- [INSTRUCTIONS TO FOLLOW]: Those lines of the following listing which contain the string "Continuous" should be returned.

********************

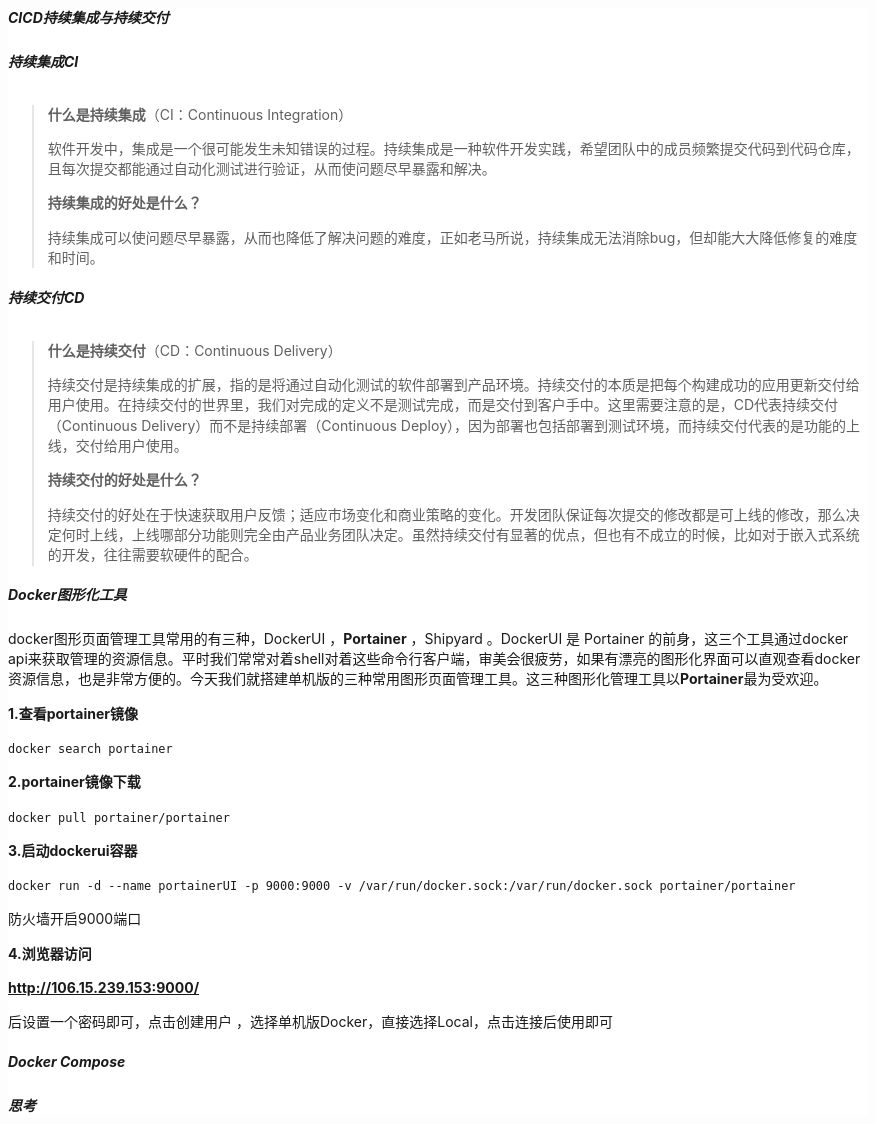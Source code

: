 ##### **CICD持续集成与持续交付** 

###### **持续集成CI** 

> **什么是持续集成**（CI：Continuous Integration） 
>
> 软件开发中，集成是一个很可能发生未知错误的过程。持续集成是一种软件开发实践，希望团队中的成员频繁提交代码到代码仓库，且每次提交都能通过自动化测试进行验证，从而使问题尽早暴露和解决。 
>
> **持续集成的好处是什么？** 
>
> 持续集成可以使问题尽早暴露，从而也降低了解决问题的难度，正如老马所说，持续集成无法消除bug，但却能大大降低修复的难度和时间。 

###### **持续交付CD** 

> **什么是持续交付**（CD：Continuous Delivery） 
>
> 持续交付是持续集成的扩展，指的是将通过自动化测试的软件部署到产品环境。持续交付的本质是把每个构建成功的应用更新交付给用户使用。在持续交付的世界里，我们对完成的定义不是测试完成，而是交付到客户手中。这里需要注意的是，CD代表持续交付（Continuous Delivery）而不是持续部署（Continuous Deploy），因为部署也包括部署到测试环境，而持续交付代表的是功能的上线，交付给用户使用。 
>
> **持续交付的好处是什么？** 
>
> 持续交付的好处在于快速获取用户反馈；适应市场变化和商业策略的变化。开发团队保证每次提交的修改都是可上线的修改，那么决定何时上线，上线哪部分功能则完全由产品业务团队决定。虽然持续交付有显著的优点，但也有不成立的时候，比如对于嵌入式系统的开发，往往需要软硬件的配合。 



##### **Docker图形化工具** 

docker图形页面管理工具常用的有三种，DockerUI ，**Portainer** ，Shipyard 。DockerUI 是 Portainer 的前身，这三个工具通过docker api来获取管理的资源信息。平时我们常常对着shell对着这些命令行客户端，审美会很疲劳，如果有漂亮的图形化界面可以直观查看docker资源信息，也是非常方便的。今天我们就搭建单机版的三种常用图形页面管理工具。这三种图形化管理工具以**Portainer**最为受欢迎。 

**1.查看portainer镜像** 

`docker search portainer`

**2.portainer镜像下载** 

`docker pull portainer/portainer `

**3.启动dockerui容器** 

`docker run -d --name portainerUI -p 9000:9000 -v /var/run/docker.sock:/var/run/docker.sock portainer/portainer`

防火墙开启9000端口

**4.浏览器访问** 

**http://106.15.239.153:9000/** 

后设置一个密码即可，点击创建用户 ，选择单机版Docker，直接选择Local，点击连接后使用即可



##### **Docker Compose** 

###### **思考**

********************

- [SOLVED PROBLEM]:
> **什么是持续集成**（CI：Continuous Integration） 
> **什么是持续交付**（CD：Continuous Delivery） 
> 持续交付是持续集成的扩展，指的是将通过自动化测试的软件部署到产品环境。持续交付的本质是把每个构建成功的应用更新交付给用户使用。在持续交付的世界里，我们对完成的定义不是测试完成，而是交付到客户手中。这里需要注意的是，CD代表持续交付（Continuous Delivery）而不是持续部署（Continuous Deploy），因为部署也包括部署到测试环境，而持续交付代表的是功能的上线，交付给用户使用。 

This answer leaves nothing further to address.